MaineGeneral Health, Augusta, uses low-flow faucets and fixtures in its facilities. In addition, the health system collects rainwater for use with hospital chillers and boilers, using as much runoff from roofs and parking areas as possible, says Paul Stein, COO.

Storm water collection is also one of the water management strategies used by University Health System, San Antonio, Texas. Water conservation is an important local issue for the health system, notes Mark Webb, senior vice president of facilities administration. For the recent Sky Tower at University Hospital project, the health system worked with San Antonio Water System, the local water utility, to have a recycled water line extended to the building site. Through careful water management, the health system will decrease its potable water usage at the University Hospital campus despite doubling the amount of building space from 1 million to 2 million square feet, as well as adding a 3,300-space parking garage, new central plant and nearly 25 percent more green space.

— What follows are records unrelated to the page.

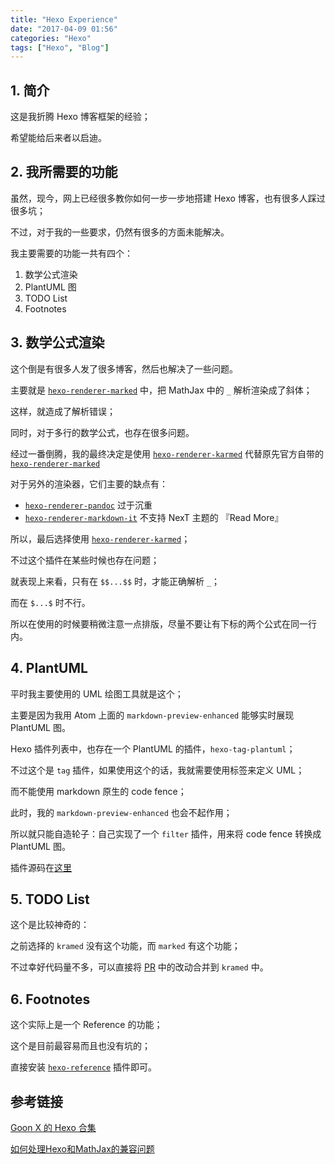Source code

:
 ```yaml
---
title: "Hexo Experience"
date: "2017-04-09 01:56"
categories: "Hexo"
tags: ["Hexo", "Blog"]
---
```


## 1. 简介

这是我折腾 Hexo 博客框架的经验；

希望能给后来者以启迪。

<!-- more -->

## 2. 我所需要的功能

虽然，现今，网上已经很多教你如何一步一步地搭建 Hexo 博客，也有很多人踩过很多坑；

不过，对于我的一些要求，仍然有很多的方面未能解决。

我主要需要的功能一共有四个：

1. 数学公式渲染
2. PlantUML 图
3. TODO List
4. Footnotes

## 3. 数学公式渲染

这个倒是有很多人发了很多博客，然后也解决了一些问题。

主要就是 [`hexo-renderer-marked`](https://www.npmjs.com/package/hexo-renderer-marked) 中，把 MathJax 中的 `_` 解析渲染成了斜体；

这样，就造成了解析错误；

同时，对于多行的数学公式，也存在很多问题。

经过一番倒腾，我的最终决定是使用 [`hexo-renderer-karmed`](https://www.npmjs.com/package/hexo-renderer-kramed) 代替原先官方自带的 [`hexo-renderer-marked`](https://www.npmjs.com/package/hexo-renderer-marked)

对于另外的渲染器，它们主要的缺点有：

- [`hexo-renderer-pandoc`](https://www.npmjs.com/package/hexo-renderer-pandoc) 过于沉重
- [`hexo-renderer-markdown-it`](https://www.npmjs.com/package/hexo-renderer-markdown-it) 不支持 NexT 主题的 『Read More』

所以，最后选择使用 [`hexo-renderer-karmed`](https://www.npmjs.com/package/hexo-renderer-markdown-it)；

不过这个插件在某些时候也存在问题；

就表现上来看，只有在 `$$...$$` 时，才能正确解析 `_`；

而在 `$...$` 时不行。

所以在使用的时候要稍微注意一点排版，尽量不要让有下标的两个公式在同一行内。

## 4. PlantUML

平时我主要使用的 UML 绘图工具就是这个；

主要是因为我用 Atom 上面的 `markdown-preview-enhanced` 能够实时展现 PlantUML 图。

Hexo 插件列表中，也存在一个 PlantUML 的插件，`hexo-tag-plantuml`；

不过这个是 `tag` 插件，如果使用这个的话，我就需要使用标签来定义 UML；

而不能使用 markdown 原生的 code fence；

此时，我的 `markdown-preview-enhanced` 也会不起作用；

所以就只能自造轮子：自己实现了一个 `filter` 插件，用来将 code fence 转换成 PlantUML 图。

插件源码在[这里](git@github.com:wafer-li/hexo-filter-plantuml.git)

## 5. TODO List

这个是比较神奇的：

之前选择的 `kramed` 没有这个功能，而 `marked` 有这个功能；

不过幸好代码量不多，可以直接将 [PR](https://github.com/hexojs/hexo-renderer-marked/pull/32) 中的改动合并到 `kramed` 中。

## 6. Footnotes

这个实际上是一个 Reference 的功能；

这个是目前最容易而且也没有坑的；

直接安装 [`hexo-reference`](https://www.npmjs.com/package/hexo-reference) 插件即可。

## 参考链接

[Goon X 的 Hexo 合集](http://ijiaober.github.io/categories/hexo/)

[如何处理Hexo和MathJax的兼容问题](http://2wildkids.com/2016/10/06/%E5%A6%82%E4%BD%95%E5%A4%84%E7%90%86Hexo%E5%92%8CMathJax%E7%9A%84%E5%85%BC%E5%AE%B9%E9%97%AE%E9%A2%98/)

Kiowa County Memorial Hospital, a 50,000-square-foot, 15-bed critical access hospital located in Greensburg, Kan., earned LEED Platinum for its facility, which is designed to reduce overall water use by 57 percent, according to the Department of Energy’s National Renewable Energy Laboratory. The hospital has low-flow fixtures installed throughout and a system that uses collected rainwater to flush toilets.

Strategic water usage helps health providers to achieve a balance between proper operations and water-efficiency, says Ramé Hemstreet, vice president, national facilities services operations, Kaiser Permanente, Oakland, Calif., and the organization’s chief energy officer. To deal with the water crisis in California, Kaiser Permanente instituted a national sustainable water policy to reduce its water use and ensure that communities have long-term access to high-quality water supplies. Hemstreet says measures to reduce consumption include xeriscaping (landscaping without the need for supplemental water) and on-site solar power generation, which reduces the amount of water required to generate power by other means.